[Dataset records]
==*==

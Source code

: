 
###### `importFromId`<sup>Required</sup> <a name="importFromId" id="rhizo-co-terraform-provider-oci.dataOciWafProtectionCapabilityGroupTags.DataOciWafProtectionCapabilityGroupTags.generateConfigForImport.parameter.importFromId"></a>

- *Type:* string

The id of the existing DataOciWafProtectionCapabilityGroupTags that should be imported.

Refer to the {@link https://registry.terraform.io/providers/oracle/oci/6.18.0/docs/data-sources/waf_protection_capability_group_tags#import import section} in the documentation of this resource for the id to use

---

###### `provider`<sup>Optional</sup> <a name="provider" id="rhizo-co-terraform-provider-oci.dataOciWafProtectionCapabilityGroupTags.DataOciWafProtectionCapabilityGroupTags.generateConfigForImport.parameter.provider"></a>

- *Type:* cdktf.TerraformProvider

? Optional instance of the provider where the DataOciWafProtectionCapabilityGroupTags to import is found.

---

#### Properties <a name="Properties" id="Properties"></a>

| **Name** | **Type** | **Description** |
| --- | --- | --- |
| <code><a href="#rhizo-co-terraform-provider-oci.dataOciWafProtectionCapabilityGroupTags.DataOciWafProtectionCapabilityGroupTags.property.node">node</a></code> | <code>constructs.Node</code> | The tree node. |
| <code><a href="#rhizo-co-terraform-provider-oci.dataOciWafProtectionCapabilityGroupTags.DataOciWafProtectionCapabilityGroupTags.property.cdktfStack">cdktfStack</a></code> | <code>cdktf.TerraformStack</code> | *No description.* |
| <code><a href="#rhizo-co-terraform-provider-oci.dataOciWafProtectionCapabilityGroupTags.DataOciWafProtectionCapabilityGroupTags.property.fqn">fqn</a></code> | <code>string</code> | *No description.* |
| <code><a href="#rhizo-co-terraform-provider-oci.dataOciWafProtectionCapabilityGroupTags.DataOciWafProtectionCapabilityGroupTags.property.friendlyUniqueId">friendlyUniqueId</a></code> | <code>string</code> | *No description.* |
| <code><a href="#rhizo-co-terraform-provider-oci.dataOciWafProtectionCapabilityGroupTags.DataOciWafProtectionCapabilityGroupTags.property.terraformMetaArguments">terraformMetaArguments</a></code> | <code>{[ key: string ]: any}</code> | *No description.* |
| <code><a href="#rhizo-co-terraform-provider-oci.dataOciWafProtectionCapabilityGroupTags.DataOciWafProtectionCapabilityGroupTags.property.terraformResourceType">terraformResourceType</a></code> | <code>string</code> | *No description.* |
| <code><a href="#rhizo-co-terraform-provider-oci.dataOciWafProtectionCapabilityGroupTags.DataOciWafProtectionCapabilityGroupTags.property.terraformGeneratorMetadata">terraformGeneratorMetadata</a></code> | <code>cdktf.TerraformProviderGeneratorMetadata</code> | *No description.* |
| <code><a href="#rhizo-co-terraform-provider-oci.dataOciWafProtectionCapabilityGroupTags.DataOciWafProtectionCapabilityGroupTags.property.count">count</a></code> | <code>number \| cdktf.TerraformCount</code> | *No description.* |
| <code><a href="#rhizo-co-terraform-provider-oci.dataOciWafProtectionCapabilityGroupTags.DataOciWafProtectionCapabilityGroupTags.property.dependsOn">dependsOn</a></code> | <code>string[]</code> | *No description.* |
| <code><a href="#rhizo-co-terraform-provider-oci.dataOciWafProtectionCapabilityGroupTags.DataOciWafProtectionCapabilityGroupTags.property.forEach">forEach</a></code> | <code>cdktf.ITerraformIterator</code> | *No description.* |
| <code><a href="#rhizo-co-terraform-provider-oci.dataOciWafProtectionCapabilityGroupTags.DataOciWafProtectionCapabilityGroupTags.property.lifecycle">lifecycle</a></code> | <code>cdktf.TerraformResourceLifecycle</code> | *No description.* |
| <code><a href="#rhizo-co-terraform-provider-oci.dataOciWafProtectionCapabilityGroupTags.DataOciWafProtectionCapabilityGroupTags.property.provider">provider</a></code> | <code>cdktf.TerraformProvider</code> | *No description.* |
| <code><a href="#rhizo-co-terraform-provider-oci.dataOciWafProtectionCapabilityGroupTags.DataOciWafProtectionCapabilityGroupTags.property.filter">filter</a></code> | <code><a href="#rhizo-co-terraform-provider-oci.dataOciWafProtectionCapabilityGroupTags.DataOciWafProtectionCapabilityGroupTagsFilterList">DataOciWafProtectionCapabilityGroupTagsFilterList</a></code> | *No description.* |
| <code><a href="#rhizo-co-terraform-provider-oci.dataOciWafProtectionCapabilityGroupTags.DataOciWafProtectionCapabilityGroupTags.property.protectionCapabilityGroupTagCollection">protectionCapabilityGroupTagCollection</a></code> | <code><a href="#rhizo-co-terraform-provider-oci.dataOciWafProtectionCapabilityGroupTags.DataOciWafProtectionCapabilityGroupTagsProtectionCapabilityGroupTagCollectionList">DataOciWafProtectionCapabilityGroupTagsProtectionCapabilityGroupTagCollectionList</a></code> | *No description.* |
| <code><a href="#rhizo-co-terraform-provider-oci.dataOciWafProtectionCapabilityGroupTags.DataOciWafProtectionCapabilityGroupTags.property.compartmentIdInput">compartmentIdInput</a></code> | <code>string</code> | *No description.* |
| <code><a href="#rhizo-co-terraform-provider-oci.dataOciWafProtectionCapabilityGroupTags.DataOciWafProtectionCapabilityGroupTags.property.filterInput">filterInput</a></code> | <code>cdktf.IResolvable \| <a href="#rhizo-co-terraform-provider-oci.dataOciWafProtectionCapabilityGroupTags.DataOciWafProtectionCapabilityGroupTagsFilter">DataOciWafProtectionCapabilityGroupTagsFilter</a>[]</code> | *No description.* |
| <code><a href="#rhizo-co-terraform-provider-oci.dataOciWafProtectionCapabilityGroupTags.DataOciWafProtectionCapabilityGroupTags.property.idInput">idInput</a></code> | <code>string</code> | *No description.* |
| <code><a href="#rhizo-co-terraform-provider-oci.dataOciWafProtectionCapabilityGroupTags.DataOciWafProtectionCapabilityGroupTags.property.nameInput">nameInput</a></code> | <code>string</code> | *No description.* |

==*==

EXERCISE INSTRUCTIONS:
The entries above are to be output exactly as they appear.

SOLUTION:
Source code

: 
###### `importFromId`<sup>Required</sup> <a name="importFromId" id="rhizo-co-terraform-provider-oci.dataOciWafProtectionCapabilityGroupTags.DataOciWafProtectionCapabilityGroupTags.generateConfigForImport.parameter.importFromId"></a>

- *Type:* string

The id of the existing DataOciWafProtectionCapabilityGroupTags that should be imported.

Refer to the {@link https://registry.terraform.io/providers/oracle/oci/6.18.0/docs/data-sources/waf_protection_capability_group_tags#import import section} in the documentation of this resource for the id to use

---

###### `provider`<sup>Optional</sup> <a name="provider" id="rhizo-co-terraform-provider-oci.dataOciWafProtectionCapabilityGroupTags.DataOciWafProtectionCapabilityGroupTags.generateConfigForImport.parameter.provider"></a>

- *Type:* cdktf.TerraformProvider

? Optional instance of the provider where the DataOciWafProtectionCapabilityGroupTags to import is found.

---

#### Properties <a name="Properties" id="Properties"></a>

| **Name** | **Type** | **Description** |
| --- | --- | --- |
| <code><a href="#rhizo-co-terraform-provider-oci.dataOciWafProtectionCapabilityGroupTags.DataOciWafProtectionCapabilityGroupTags.property.node">node</a></code> | <code>constructs.Node</code> | The tree node. |
| <code><a href="#rhizo-co-terraform-provider-oci.dataOciWafProtectionCapabilityGroupTags.DataOciWafProtectionCapabilityGroupTags.property.cdktfStack">cdktfStack</a></code> | <code>cdktf.TerraformStack</code> | *No description.* |
| <code><a href="#rhizo-co-terraform-provider-oci.dataOciWafProtectionCapabilityGroupTags.DataOciWafProtectionCapabilityGroupTags.property.fqn">fqn</a></code> | <code>string</code> | *No description.* |
| <code><a href="#rhizo-co-terraform-provider-oci.dataOciWafProtectionCapabilityGroupTags.DataOciWafProtectionCapabilityGroupTags.property.friendlyUniqueId">friendlyUniqueId</a></code> | <code>string</code> | *No description.* |
| <code><a href="#rhizo-co-terraform-provider-oci.dataOciWafProtectionCapabilityGroupTags.DataOciWafProtectionCapabilityGroupTags.property.terraformMetaArguments">terraformMetaArguments</a></code> | <code>{[ key: string ]: any}</code> | *No description.* |
| <code><a href="#rhizo-co-terraform-provider-oci.dataOciWafProtectionCapabilityGroupTags.DataOciWafProtectionCapabilityGroupTags.property.terraformResourceType">terraformResourceType</a></code> | <code>string</code> | *No description.* |
| <code><a href="#rhizo-co-terraform-provider-oci.dataOciWafProtectionCapabilityGroupTags.DataOciWafProtectionCapabilityGroupTags.property.terraformGeneratorMetadata">terraformGeneratorMetadata</a></code> | <code>cdktf.TerraformProviderGeneratorMetadata</code> | *No description.* |
| <code><a href="#rhizo-co-terraform-provider-oci.dataOciWafProtectionCapabilityGroupTags.DataOciWafProtectionCapabilityGroupTags.property.count">count</a></code> | <code>number \| cdktf.TerraformCount</code> | *No description.* |
| <code><a href="#rhizo-co-terraform-provider-oci.dataOciWafProtectionCapabilityGroupTags.DataOciWafProtectionCapabilityGroupTags.property.dependsOn">dependsOn</a></code> | <code>string[]</code> | *No description.* |
| <code><a href="#rhizo-co-terraform-provider-oci.dataOciWafProtectionCapabilityGroupTags.DataOciWafProtectionCapabilityGroupTags.property.forEach">forEach</a></code> | <code>cdktf.ITerraformIterator</code> | *No description.* |
| <code><a href="#rhizo-co-terraform-provider-oci.dataOciWafProtectionCapabilityGroupTags.DataOciWafProtectionCapabilityGroupTags.property.lifecycle">lifecycle</a></code> | <code>cdktf.TerraformResourceLifecycle</code> | *No description.* |
| <code><a href="#rhizo-co-terraform-provider-oci.dataOciWafProtectionCapabilityGroupTags.DataOciWafProtectionCapabilityGroupTags.property.provider">provider</a></code> | <code>cdktf.TerraformProvider</code> | *No description.* |
| <code><a href="#rhizo-co-terraform-provider-oci.dataOciWafProtectionCapabilityGroupTags.DataOciWafProtectionCapabilityGroupTags.property.filter">filter</a></code> | <code><a href="#rhizo-co-terraform-provider-oci.dataOciWafProtectionCapabilityGroupTags.DataOciWafProtectionCapabilityGroupTagsFilterList">DataOciWafProtectionCapabilityGroupTagsFilterList</a></code> | *No description.* |
| <code><a href="#rhizo-co-terraform-provider-oci.dataOciWafProtectionCapabilityGroupTags.DataOciWafProtectionCapabilityGroupTags.property.protectionCapabilityGroupTagCollection">protectionCapabilityGroupTagCollection</a></code> | <code><a href="#rhizo-co-terraform-provider-oci.dataOciWafProtectionCapabilityGroupTags.DataOciWafProtectionCapabilityGroupTagsProtectionCapabilityGroupTagCollectionList">DataOciWafProtectionCapabilityGroupTagsProtectionCapabilityGroupTagCollectionList</a></code> | *No description.* |
| <code><a href="#rhizo-co-terraform-provider-oci.dataOciWafProtectionCapabilityGroupTags.DataOciWafProtectionCapabilityGroupTags.property.compartmentIdInput">compartmentIdInput</a></code> | <code>string</code> | *No description.* |
| <code><a href="#rhizo-co-terraform-provider-oci.dataOciWafProtectionCapabilityGroupTags.DataOciWafProtectionCapabilityGroupTags.property.filterInput">filterInput</a></code> | <code>cdktf.IResolvable \| <a href="#rhizo-co-terraform-provider-oci.dataOciWafProtectionCapabilityGroupTags.DataOciWafProtectionCapabilityGroupTagsFilter">DataOciWafProtectionCapabilityGroupTagsFilter</a>[]</code> | *No description.* |
| <code><a href="#rhizo-co-terraform-provider-oci.dataOciWafProtectionCapabilityGroupTags.DataOciWafProtectionCapabilityGroupTags.property.idInput">idInput</a></code> | <code>string</code> | *No description.* |
| <code><a href="#rhizo-co-terraform-provider-oci.dataOciWafProtectionCapabilityGroupTags.DataOciWafProtectionCapabilityGroupTags.property.nameInput">nameInput</a></code> | <code>string</code> | *No description.* |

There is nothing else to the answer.